Te Ahikaa Trotman, Te Rito Cadet

2023 World Rugby player of the year Ardie Savea is calling for New Zealand Rugby to reconsider its stand opposing allowing All Blacks to play in overseas competitions before their callup.

Public Interest Journalism funded through NZ On Air

As it stands, players need to be contracted for the Blues, Chiefs, Hurricanes, Crusaders or the Highlanders to be eligible for All Black selection.

New All Blacks coach Scott Robertson also supports a change, last week asking NZR to keep an “open mind”.

But former All Blacks lock Dallas Seymour, who played three tests for the All Blacks but played plenty of games in the provincial competitions, says tweaking the laws may have a negative impact on club rugby in New Zealand.

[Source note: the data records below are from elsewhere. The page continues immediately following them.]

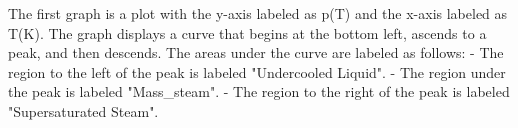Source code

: The first graph is a plot with the y-axis labeled as p(T) and the x-axis labeled as T(K). The graph displays a curve that begins at the bottom left, ascends to a peak, and then descends. The areas under the curve are labeled as follows:
- The region to the left of the peak is labeled "Undercooled Liquid".
- The region under the peak is labeled "Mass\_steam".
- The region to the right of the peak is labeled "Supersaturated Steam".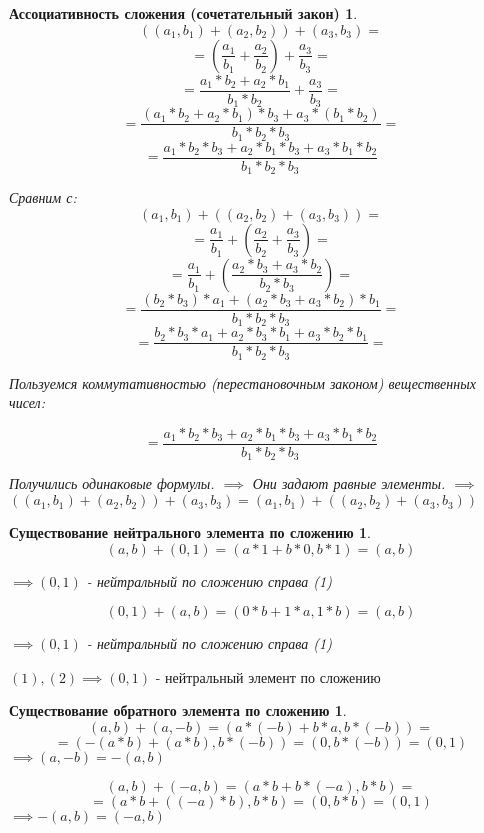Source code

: \documentclass[14pt,a4paper,oneside,russian]{article}
\newtheorem*{axiom1}{Ассоциативность сложения (сочетательный закон)}
\newtheorem*{axiom2}{Существование нейтрального элемента по сложению}
\newtheorem*{axiom3}{Существование обратного элемента по сложению}
\begin{document}
\begin{axiom1}
$$ ((a_1, b_1) + (a_2, b_2)) + (a_3, b_3) = $$
$$ = (\frac{a_1}{b_1} + \frac{a_2}{b_2}) + \frac{a_3}{b_3} = $$
$$ = \frac{a_1 * b_2 + a_2 * b_1}{b_1 * b_2} + \frac{a_3}{b_3} = $$
$$ = \frac{(a_1 * b_2 + a_2 * b_1) * b_3 + a_3 * (b_1 * b_2)}{b_1 * b_2 * b_3} = $$
$$ = \frac{a_1 * b_2 * b_3 + a_2 * b_1 * b_3 + a_3 * b_1 * b_2}{b_1 * b_2 * b_3} $$

Сравним с:
$$ ( a_1, b_1 ) + (( a_2, b_2 ) + ( a_3, b_3 )) = $$
$$ = \frac{a_1}{b_1} + (\frac{a_2}{b_2} + \frac{a_3}{b_3}) = $$
$$ = \frac{a_1}{b_1} + (\frac{a_2 * b_3 + a_3 * b_2}{b_2 * b_3}) = $$
$$ = \frac{(b_2 * b_3) * a_1 + (a_2 * b_3 + a_3 * b_2) * b_1}{b_1 * b_2 * b_3} = $$
$$ = \frac{b_2 * b_3 * a_1 + a_2 * b_3 * b_1 + a_3 * b_2 * b_1}{b_1 * b_2 * b_3} =  $$

Пользуемся коммутативностью (перестановочным законом) вещественных чисел:

$$ = \frac{a_1 * b_2 * b_3 + a_2 * b_1 * b_3 + a_3 * b_1 * b_2}{b_1 * b_2 * b_3} $$

Получились одинаковые формулы. $ \implies $ Они задают равные элементы. $ \implies $
$ ((a_1, b_1) + (a_2, b_2)) + (a_3, b_3) = (a_1, b_1) + ((a_2, b_2) + (a_3, b_3)) $

\end{axiom1}
\newpage

\begin{axiom2}
$$ (a, b) + (0, 1) = (a * 1 + b * 0, b * 1) = (a, b) $$
\begin{center}
$ \implies (0, 1) $ - нейтральный по сложению справа (1)
\end{center}
$$ (0, 1) + (a, b) = (0 * b + 1 * a, 1 * b) = (a, b) $$
\begin{center}
$ \implies (0, 1) $ - нейтральный по сложению справа (1)
\end{center}
\end{axiom2}

$ (1), (2) \implies (0, 1) $ - нейтральный элемент по сложению
\newpage

\begin{axiom3}
$$ (a, b) + (a, -b) = (a * (-b) + b * a, b * (-b)) = $$
$$ = ( -(a * b) + (a * b), b * (-b) ) = (0, b * (-b)) = (0, 1) $$
$ \implies (a, -b) = -(a, b) $

$$ (a, b) + (-a, b) = (a * b + b * (-a), b * b) = $$
$$ = (a * b + ((-a) * b), b * b) = (0, b * b) = (0, 1) $$
$ \implies -(a, b) = (-a, b) $
\end{axiom3}
\newpage
\end{document}
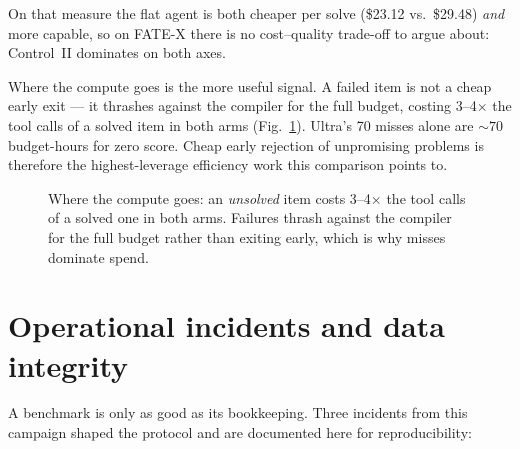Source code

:\documentclass[12pt, a4paper]{article}
\begin{document}
On that measure the flat agent is both cheaper per solve (\$23.12 vs.\ \$29.48)
\emph{and} more capable, so on FATE-X there is no cost--quality trade-off to
argue about: Control~II dominates on both axes.

Where the compute goes is the more useful signal. A failed item is not a cheap
early exit --- it thrashes against the compiler for the full budget, costing
3--4$\times$ the tool calls of a solved item in both arms
(Fig.~\ref{fig:thrash}). Ultra's 70 misses alone are ${\sim}70$ budget-hours for
zero score. Cheap early rejection of unpromising problems is therefore the
highest-leverage efficiency work this comparison points to.

\begin{figure}[H]
\centering
{}
\caption{Where the compute goes: an \emph{unsolved} item costs 3--4$\times$ the
tool calls of a solved one in both arms. Failures thrash against the compiler
for the full budget rather than exiting early, which is why misses dominate
spend.}
\label{fig:thrash}
\end{figure}

\section{Operational incidents and data integrity}
\label{sec:incidents}

A benchmark is only as good as its bookkeeping. Three incidents from this
campaign shaped the protocol and are documented here for reproducibility:
\end{document}
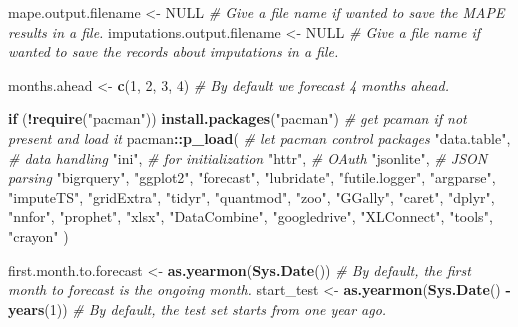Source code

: \documentclass[
]{article}
\newenvironment{Shaded}{\begin{snugshade}}{\end{snugshade}}
\newcommand{\CommentTok}[1]{\textcolor[rgb]{0.56,0.35,0.01}{\textit{#1}}}
\newcommand{\ConstantTok}[1]{\textcolor[rgb]{0.56,0.35,0.01}{#1}}
\newcommand{\ControlFlowTok}[1]{\textcolor[rgb]{0.13,0.29,0.53}{\textbf{#1}}}
\newcommand{\DecValTok}[1]{\textcolor[rgb]{0.00,0.00,0.81}{#1}}
\newcommand{\FunctionTok}[1]{\textcolor[rgb]{0.13,0.29,0.53}{\textbf{#1}}}
\newcommand{\NormalTok}[1]{#1}
\newcommand{\OtherTok}[1]{\textcolor[rgb]{0.56,0.35,0.01}{#1}}
\newcommand{\SpecialCharTok}[1]{\textcolor[rgb]{0.81,0.36,0.00}{\textbf{#1}}}
\newcommand{\StringTok}[1]{\textcolor[rgb]{0.31,0.60,0.02}{#1}}
\begin{document}
\begin{Shaded}
\begin{Highlighting}[]
\NormalTok{  mape.output.filename }\OtherTok{\textless{}{-}} \ConstantTok{NULL} \CommentTok{\# Give a file name if wanted to save the MAPE results in a file.}
\NormalTok{  imputations.output.filename }\OtherTok{\textless{}{-}} \ConstantTok{NULL} \CommentTok{\# Give a file name if wanted to save the records about imputations in a file.}
  
\NormalTok{  months.ahead }\OtherTok{\textless{}{-}} \FunctionTok{c}\NormalTok{(}\DecValTok{1}\NormalTok{, }\DecValTok{2}\NormalTok{, }\DecValTok{3}\NormalTok{, }\DecValTok{4}\NormalTok{) }\CommentTok{\# By default we forecast 4 months ahead.}
  
  \ControlFlowTok{if}\NormalTok{ (}\SpecialCharTok{!}\FunctionTok{require}\NormalTok{(}\StringTok{"pacman"}\NormalTok{)) }\FunctionTok{install.packages}\NormalTok{(}\StringTok{"pacman"}\NormalTok{) }\CommentTok{\# get pcaman if not present and load it}
\NormalTok{  pacman}\SpecialCharTok{::}\FunctionTok{p\_load}\NormalTok{( }\CommentTok{\# let pacman control packages}
    \StringTok{"data.table"}\NormalTok{,  }\CommentTok{\# data handling}
    \StringTok{"ini"}\NormalTok{,  }\CommentTok{\# for initialization}
    \StringTok{"httr"}\NormalTok{,  }\CommentTok{\# OAuth}
    \StringTok{"jsonlite"}\NormalTok{,  }\CommentTok{\# JSON parsing}
    \StringTok{"bigrquery"}\NormalTok{,}
    \StringTok{"ggplot2"}\NormalTok{,}
    \StringTok{"forecast"}\NormalTok{,}
    \StringTok{"lubridate"}\NormalTok{,}
    \StringTok{"futile.logger"}\NormalTok{,}
    \StringTok{"argparse"}\NormalTok{,}
    \StringTok{"imputeTS"}\NormalTok{,}
    \StringTok{"gridExtra"}\NormalTok{,}
    \StringTok{"tidyr"}\NormalTok{,}
    \StringTok{"quantmod"}\NormalTok{,}
    \StringTok{"zoo"}\NormalTok{,}
    \StringTok{"GGally"}\NormalTok{,}
    \StringTok{"caret"}\NormalTok{,}
    \StringTok{"dplyr"}\NormalTok{,}
    \StringTok{"nnfor"}\NormalTok{,}
    \StringTok{"prophet"}\NormalTok{,}
    \StringTok{"xlsx"}\NormalTok{,}
    \StringTok{"DataCombine"}\NormalTok{,}
    \StringTok{"googledrive"}\NormalTok{,}
    \StringTok{"XLConnect"}\NormalTok{,}
    \StringTok{"tools"}\NormalTok{,}
    \StringTok{"crayon"}
\NormalTok{  )}
  
\NormalTok{  first.month.to.forecast }\OtherTok{\textless{}{-}} \FunctionTok{as.yearmon}\NormalTok{(}\FunctionTok{Sys.Date}\NormalTok{())          }\CommentTok{\# By default, the first month to forecast is the ongoing month.}
\NormalTok{  start\_test }\OtherTok{\textless{}{-}} \FunctionTok{as.yearmon}\NormalTok{(}\FunctionTok{Sys.Date}\NormalTok{() }\SpecialCharTok{{-}} \FunctionTok{years}\NormalTok{(}\DecValTok{1}\NormalTok{))            }\CommentTok{\# By default, the test set starts from one year ago.}
  

\end{Highlighting}
\end{Shaded}
\end{document}
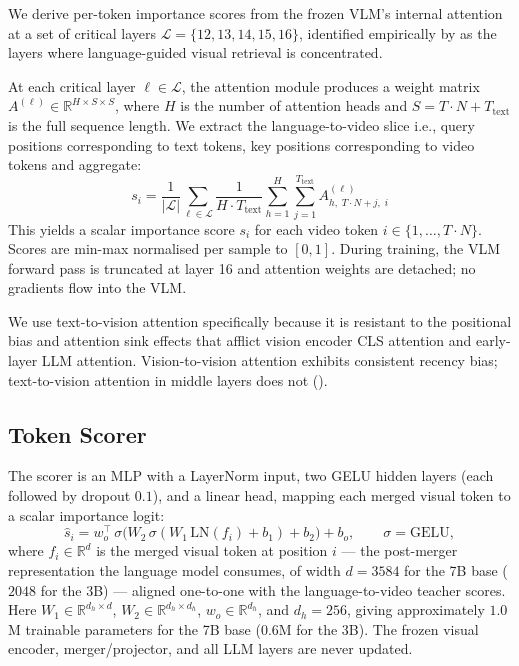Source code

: \documentclass[12pt]{article}
\begin{document}
We derive per-token importance scores from the frozen VLM's internal
attention at a set of critical layers $\mathcal{L} = \{12, 13, 14,
15, 16\}$, identified empirically by \textcite{gou2025empiricalstudyvideollmsanswer} as the
layers where language-guided visual retrieval is concentrated.
 
At each critical layer $\ell \in \mathcal{L}$, the attention module
produces a weight matrix $A^{(\ell)} \in \mathbb{R}^{H \times S \times
S}$, where $H$ is the number of attention heads and $S = T \cdot N +
T_{\text{text}}$ is the full sequence length. We extract the
language-to-video slice i.e., query positions corresponding to text
tokens, key positions corresponding to video tokens and aggregate:
%
\begin{equation}
    s_i = \frac{1}{|\mathcal{L}|}
    \sum_{\ell \in \mathcal{L}}
    \frac{1}{H \cdot T_{\text{text}}}
    \sum_{h=1}^{H}
    \sum_{j=1}^{T_{\text{text}}}
    A^{(\ell)}_{h,\; T \cdot N + j,\; i}
\end{equation}
%
This yields a scalar importance score $s_i$ for each video token $i
\in \{1, \ldots, T \cdot N\}$. Scores are min-max normalised per
sample to $[0, 1]$. During training, the VLM forward pass is truncated
at layer 16 and attention weights are detached; no gradients flow into
the VLM.
 
We use text-to-vision attention specifically because it is resistant to
the positional bias and attention sink effects that afflict vision
encoder CLS attention and early-layer LLM
attention. Vision-to-vision
attention exhibits consistent recency bias; text-to-vision attention in
middle layers does not (\cite{takezoe2026learnprunerrethinkingattentionbasedtoken}).
 
\subsection{Token Scorer}
 
The scorer is an MLP with a LayerNorm input, two GELU hidden layers
(each followed by dropout $0.1$), and a linear head, mapping each merged
visual token to a scalar importance logit:
%
\begin{equation}
    \hat{s}_i = w_o^{\top}\,\sigma\!\big(W_2\,\sigma(W_1\,\text{LN}(f_i)
    + b_1) + b_2\big) + b_o,
    \qquad \sigma = \text{GELU},
\end{equation}
%
where $f_i \in \mathbb{R}^{d}$ is the merged visual token at position
$i$ --- the post-merger representation the language model consumes, of
width $d = 3584$ for the 7B base ($2048$ for the 3B) --- aligned
one-to-one with the language-to-video teacher scores. Here $W_1 \in
\mathbb{R}^{d_h \times d}$, $W_2 \in \mathbb{R}^{d_h \times d_h}$, $w_o
\in \mathbb{R}^{d_h}$, and $d_h = 256$, giving approximately $1.0$M
trainable parameters for the 7B base ($0.6$M for the 3B). The frozen
visual encoder, merger/projector, and all LLM layers are never updated.
 
\end{document}
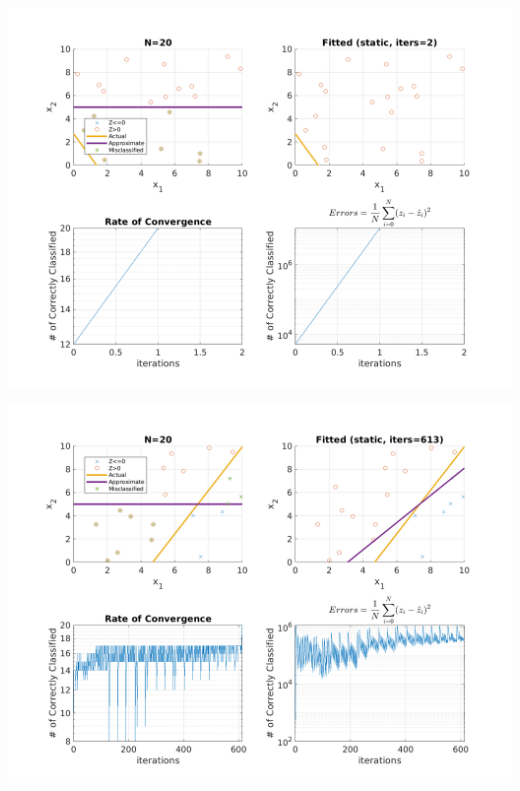 \documentclass{article}
\newenvironment{Figure}
  {\par\medskip\noindent\minipage{\linewidth}}
  {\endminipage\par\medskip}
\begin{document}
\begin{multicols}{2}
\begin{Figure}
\end{Figure}
\begin{Figure}
\centering
\includegraphics[width=\linewidth]{pngs/n20_static4.png}
\end{Figure}
\begin{Figure}
\centering
\includegraphics[width=\linewidth]{pngs/n20_static5.png}
\end{Figure}


\end{multicols}
\end{document}
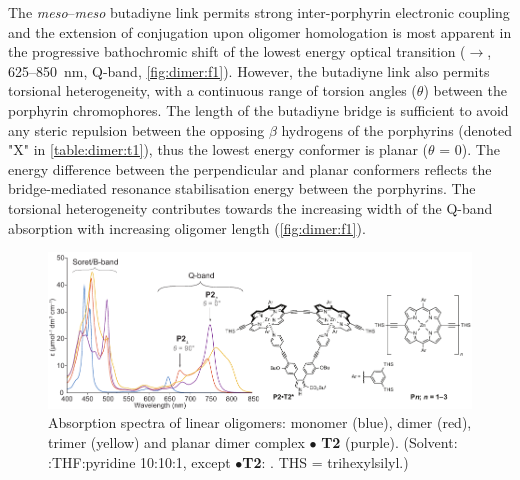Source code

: 	The \textit{meso}--\textit{meso} butadiyne link permits strong inter-porphyrin electronic coupling and the extension of conjugation upon oligomer homologation is most apparent in the progressive bathochromic shift of the lowest energy optical transition ($\rightarrow{}$, 625–\SI{850}{\nano\metre}, Q-band, \autoref{fig:dimer:f1}). However, the butadiyne link also permits torsional heterogeneity, with a continuous range of torsion angles ($\theta$) between the porphyrin chromophores. The length of the butadiyne bridge is sufficient to avoid any steric repulsion between the opposing $\beta$ hydrogens of the porphyrins (denoted "X" in \autoref{table:dimer:t1}), thus the lowest energy conformer is planar ($\theta$ = 0\textdegree{}). The energy difference between the perpendicular and planar conformers reflects the bridge-mediated resonance stabilisation energy between the porphyrins. The torsional heterogeneity contributes towards the increasing width of the Q-band absorption with increasing oligomer length (\autoref{fig:dimer:f1}).

	\begin{figure}[ht!]
		\centering\includegraphics{figures/dimer/Figure-1.pdf} 
		\caption[]{Absorption spectra of linear oligomers: monomer  (blue), dimer  (red), trimer  (yellow) and planar dimer complex  $\bullet$ \textbf{T2} (purple). (Solvent: :THF:pyridine 10:10:1, except $\bullet$\textbf{T2}: \dcm. THS = trihexylsilyl.)}
		\label{fig:dimer:f1}
	\end{figure}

“Nothing’s ever perfect in rugby but we’ve got a pretty good system here and there are opportunities for our top players to have sabbaticals overseas but it’s best for our players to be over here.”

Seymour talks about former Chiefs and Māori All Blacks representative James Lowe, who is now representing Ireland and the effect that he’s had on the provincial competition.

“Another question you have to ask is what happens to the provincial competition? There are guys like James Lowe who’s now in Ireland and is having a great career. I think it makes it difficult to pick players from overseas.”

“It might dismantle even further our club rugby scene and the pathways from provincial rugby through to the All Blacks, and that’s a debate we may need to have.”

Only 15 players out of 233 in the Springboks roster at last year’s Rugby World Cup win were active in the South Africa’s Currie Cup, the domestic competition.

“The country that’s proven it works, that it helps, is South Africa. The majority of their team play (offshore) and they come together and win the World Cup,” Savea argues.

Currently, the All Blacks number 8 is on sabbatical from NZR and is playing for the Kobe Steelers in Japan, and says the world game is growing and evolving.

“I think that’s the best thing about being out of New Zealand – I’m playing against guys from South Africa; Pacific Island boys that are from Tonga, Samoa; the Japanese brothers; Aussie brothers.

“I’m playing against a different variety of players, different styles, which has been refreshing and awesome whereas in New Zealand, you’re just playing against the New Zealand teams and Aussie teams.”